- [Provided data]:

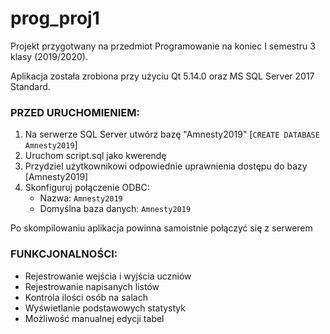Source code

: # prog_proj1

Projekt przygotwany na przedmiot Programowanie na koniec I semestru 3 klasy (2019/2020).

Aplikacja została zrobiona przy użyciu Qt 5.14.0 oraz MS SQL Server 2017 Standard.


### PRZED URUCHOMIENIEM:
1. Na serwerze SQL Server utwórz bazę "Amnesty2019" [`CREATE DATABASE Amnesty2019`]
2. Uruchom script.sql jako kwerendę
3. Przydziel użytkownikowi odpowiednie uprawnienia dostępu do bazy [Amnesty2019]
4. Skonfiguruj połączenie ODBC:
   - Nazwa: `Amnesty2019`
   - Domyślna baza danych: `Amnesty2019`
    
Po skompilowaniu aplikacja powinna samoistnie połączyć się z serwerem


### FUNKCJONALNOŚCI:
  - Rejestrowanie wejścia i wyjścia uczniów
  - Rejestrowanie napisanych listów
  - Kontrola ilości osób na salach
  - Wyświetlanie podstawowych statystyk
  - Możliwość manualnej edycji tabel
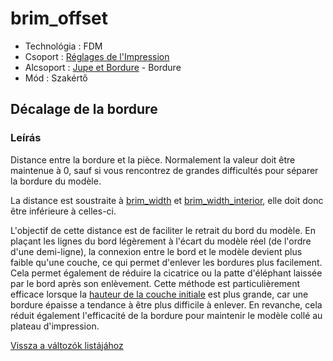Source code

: # brim\_offset

* Technológia : FDM
* Csoport : [Réglages de l'Impression](../print_settings/print_settings.md)
* Alcsoport : [Jupe et Bordure](../print_settings/print_settings.md#jupe-et-bordure) - Bordure
* Mód : Szakértő

## Décalage de la bordure

### Leírás

Distance entre la bordure et la pièce. Normalement la valeur doit être maintenue à 0, sauf si vous rencontrez de grandes difficultés pour séparer la bordure du modèle.

La distance est soustraite à [brim\_width](brim_width.md) et [brim\_width\_interior](brim_width_interior.md), elle doit donc être inférieure à celles-ci.

L'objectif de cette distance est de faciliter le retrait du bord du modèle. En plaçant les lignes du bord légèrement à l'écart du modèle réel \(de l'ordre d'une demi-ligne\), la connexion entre le bord et le modèle devient plus faible qu'une couche, ce qui permet d'enlever les bordures plus facilement. Cela permet également de réduire la cicatrice ou la patte d'éléphant laissée par le bord après son enlèvement. Cette méthode est particulièrement efficace lorsque la [hauteur de la couche initiale](initial_layer_height.md) est plus grande, car une bordure épaisse a tendance à être plus difficile à enlever. En revanche, cela réduit également l'efficacité de la bordure pour maintenir le modèle collé au plateau d'impression.

[Vissza a változók listájához](variable_list.md)

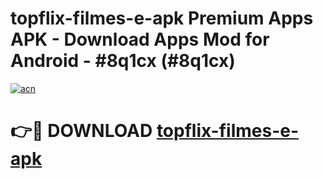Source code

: # topflix-filmes-e-apk Premium Apps APK - Download Apps Mod for Android - #8q1cx (#8q1cx)

[![acn](https://github.com/user-attachments/assets/0f9c940e-d8b0-45ae-aac7-cd30a18b3e1c)](https://apps.libra.edu.pl/?title=topflix-filmes-e-apk&ref=10FE)

# 👉🔴 DOWNLOAD [topflix-filmes-e-apk](https://apps.libra.edu.pl/?title=topflix-filmes-e-apk&ref=10FE)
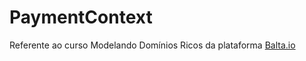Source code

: # PaymentContext
Referente ao curso Modelando Domínios Ricos da plataforma [Balta.io](https://balta.io)

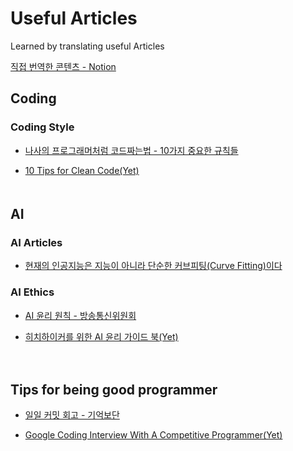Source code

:# Useful Articles

Learned by translating useful Articles

[직접 번역한 콘텐츠 - Notion](https://www.notion.so/casselkim/Useful-Articles-feb6ac482a2242a0a1c9bd6a247a3d8e)  

## Coding

### Coding Style

* [나사의 프로그래머처럼 코드짜는법 - 10가지 중요한 규칙들](Coding/NASA/README.md)   

* [10 Tips for Clean Code(Yet)](https://youtu.be/UjhX2sVf0eg)  
　  
## AI

### AI Articles

* [현재의 인공지능은 지능이 아니라 단순한 커브피팅(Curve Fitting)이다](https://www.notion.so/casselkim/Curve-Fitting-a4628217c5274d91a0a4ea39c9e95f66)  

### AI Ethics

  * [AI  윤리 원칙 - 방송통신위원회](https://news.naver.com/main/read.nhn?mode=LSD&mid=shm&sid1=105&oid=293&aid=0000025587)  

  * [히치하이커를 위한 AI 윤리 가이드 북(Yet)](https://towardsdatascience.com/ethics-of-ai-a-comprehensive-primer-1bfd039124b0)  

　  
## Tips for being good programmer  

* [일일 커밋 회고 - 기억보단 ](https://jojoldu.tistory.com/464)  

* [Google Coding Interview With A Competitive Programmer(Yet)](https://youtu.be/EuPSibuIKIg)  
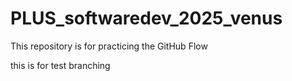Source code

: # PLUS_softwaredev_2025_venus
This repository is for practicing the GitHub Flow

this is for test branching
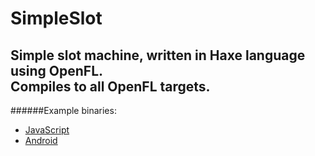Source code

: # SimpleSlot
Simple slot machine, written in **Haxe** language using **OpenFL**.<br>
Compiles to all OpenFL targets.
---
######Example binaries:
* [JavaScript](http://188.166.108.195/slot/Export/html5/)
* [Android](http://188.166.108.195/slot/Export/android/SimpleSlot-debug.apk)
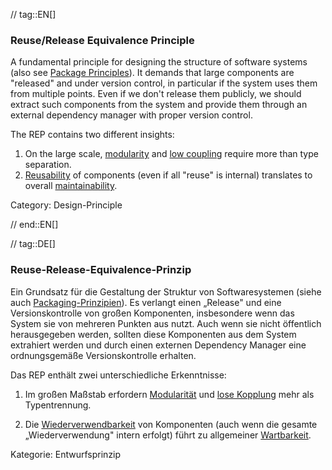 // tag::EN[]
### Reuse/Release Equivalence Principle

A fundamental principle for designing the structure of software systems (also see [Package Principles](#term-package-principles)). It demands that large components are "released" and under version control, in particular if the system uses them from multiple points. Even if we don't release them publicly, we should extract such components from the system and provide them through an external dependency manager with proper version control.

The REP contains two different insights:

1. On the large scale, [modularity](#term-modularity-quality-attribute) and [low coupling](#term-coupling) require more than type separation.
2. [Reusability](#term-reusability-quality-attribute) of components (even if all "reuse" is internal) translates to overall [maintainability](#term-maintainability-quality-attribute).

Category: Design-Principle


// end::EN[]

// tag::DE[]
### Reuse-Release-Equivalence-Prinzip

Ein Grundsatz für die Gestaltung der Struktur von Softwaresystemen
(siehe auch [Packaging-Prinzipien](#term-package-principles)). Es verlangt einen
„Release" und eine Versionskontrolle von großen Komponenten,
insbesondere wenn das System sie von mehreren Punkten aus nutzt. Auch
wenn sie nicht öffentlich herausgegeben werden, sollten diese
Komponenten aus dem System extrahiert werden und durch einen externen
Dependency Manager eine ordnungsgemäße Versionskontrolle erhalten.

Das REP enthält zwei unterschiedliche Erkenntnisse:

1.  Im großen Maßstab erfordern [Modularität](#term-modularity-quality-attribute) und [lose
    Kopplung](#term-coupling) mehr als Typentrennung.

2.  Die [Wiederverwendbarkeit](#term-reusability-quality-attribute) von Komponenten (auch wenn
    die gesamte „Wiederverwendung" intern erfolgt) führt zu allgemeiner
    [Wartbarkeit](#term-maintainability-quality-attribute).

Kategorie: Entwurfsprinzip

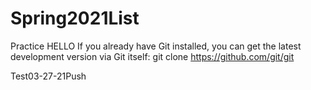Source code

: # Spring2021List
Practice 
HELLO
If you already have Git installed, you can get the latest development version via Git itself:
git clone https://github.com/git/git

Test03-27-21Push 
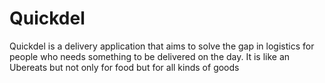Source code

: # Quickdel
Quickdel is a delivery application that aims to solve the gap in logistics for people who needs something to be delivered on the day. It is like an Ubereats but not only for food
but for all kinds of goods
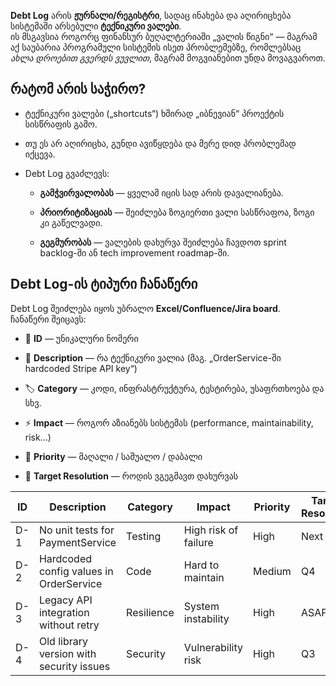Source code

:**Debt Log** არის **ჟურნალი/რეგისტრი**, სადაც ინახება და აღირიცხება სისტემაში არსებული **ტექნიკური ვალები**.  
ის მსგავსია როგორც ფინანსურ ბუღალტერიაში „ვალის წიგნი“ — მაგრამ აქ საუბარია პროგრამული სისტემის ისეთ პრობლემებზე, რომლებსაც _ახლა დროებით გვერდს ვუვლით_, მაგრამ მოგვიანებით უნდა მოვაგვაროთ.


## რატომ არის საჭირო?

- ტექნიკური ვალები („shortcuts“) ხშირად „იბნევიან“ პროექტის სისწრაფის გამო.
    
- თუ ეს არ აღირიცხა, გუნდი ავიწყდება და მერე დიდ პრობლემად იქცევა.
    
- Debt Log გვაძლევს:
    
    - **გამჭვირვალობას** — ყველამ იცის სად არის დავალიანება.
        
    - **პრიორიტიზაციას** — შეიძლება ზოგიერთი ვალი სასწრაფოა, ზოგი კი გაწელვადი.
        
    - **გეგმურობას** — ვალების დახურვა შეიძლება ჩავდოთ sprint backlog-ში ან tech improvement roadmap-ში.

## Debt Log-ის ტიპური ჩანაწერი

Debt Log შეიძლება იყოს უბრალო **Excel/Confluence/Jira board**.  
ჩანაწერი შეიცავს:

- 📍 **ID** — უნიკალური ნომერი
    
- 📖 **Description** — რა ტექნიკური ვალია (მაგ. „OrderService-ში hardcoded Stripe API key“)
    
- 🏷 **Category** — კოდი, ინფრასტრუქტურა, ტესტირება, უსაფრთხოება და სხვ.
    
- ⚡ **Impact** — როგორ აზიანებს სისტემას (performance, maintainability, risk…)
    
- 🎯 **Priority** — მაღალი / საშუალო / დაბალი
    
- 📅 **Target Resolution** — როდის ვგეგმავთ დახურვას

|ID|Description|Category|Impact|Priority|Target Resolution|
|---|---|---|---|---|---|
|D-1|No unit tests for PaymentService|Testing|High risk of failure|High|Next sprint|
|D-2|Hardcoded config values in OrderService|Code|Hard to maintain|Medium|Q4|
|D-3|Legacy API integration without retry|Resilience|System instability|High|ASAP|
|D-4|Old library version with security issues|Security|Vulnerability risk|High|Q3|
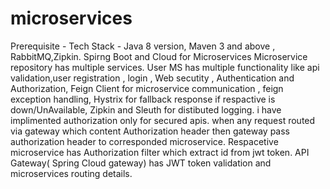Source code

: # microservices
 Prerequisite  -  Tech Stack - Java 8 version, Maven 3 and above , RabbitMQ,Zipkin.
Spirng Boot and Cloud for Microservices
Microservice repository has multiple services.
User MS has multiple functionality like  api validation,user registration , login , Web secutity , Authentication and Authorization, Feign Client for microservice communication , 
feign exception handling, Hystrix for fallback response if respactive is down/UnAvailable, Zipkin and Sleuth for distibuted logging.
i have implimented authorization only for secured apis. when any request routed via gateway which content Authorization header
then gateway pass authorization header to corresponded microservice. Respacetive microservice has Authorization filter which extract id from jwt token.
API Gateway( Spring Cloud gateway) has JWT token validation and microservices routing details.

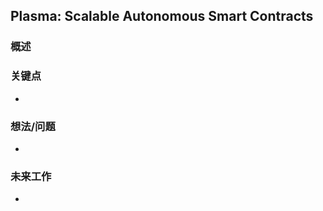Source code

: ## Plasma: Scalable Autonomous Smart Contracts


### 概述




### 关键点

- 


### 想法/问题

- 


### 未来工作

-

- [What is needed]: Exactly the lines from the line containing "i have implimented" to the end of the records need to be copied, both ends included, with pictures left out.

- [Result]:
i have implimented authorization only for secured apis. when any request routed via gateway which content Authorization header
then gateway pass authorization header to corresponded microservice. Respacetive microservice has Authorization filter which extract id from jwt token.
API Gateway( Spring Cloud gateway) has JWT token validation and microservices routing details.

Source code

: ## Plasma: Scalable Autonomous Smart Contracts


### 概述




### 关键点

- 


### 想法/问题

- 


### 未来工作

-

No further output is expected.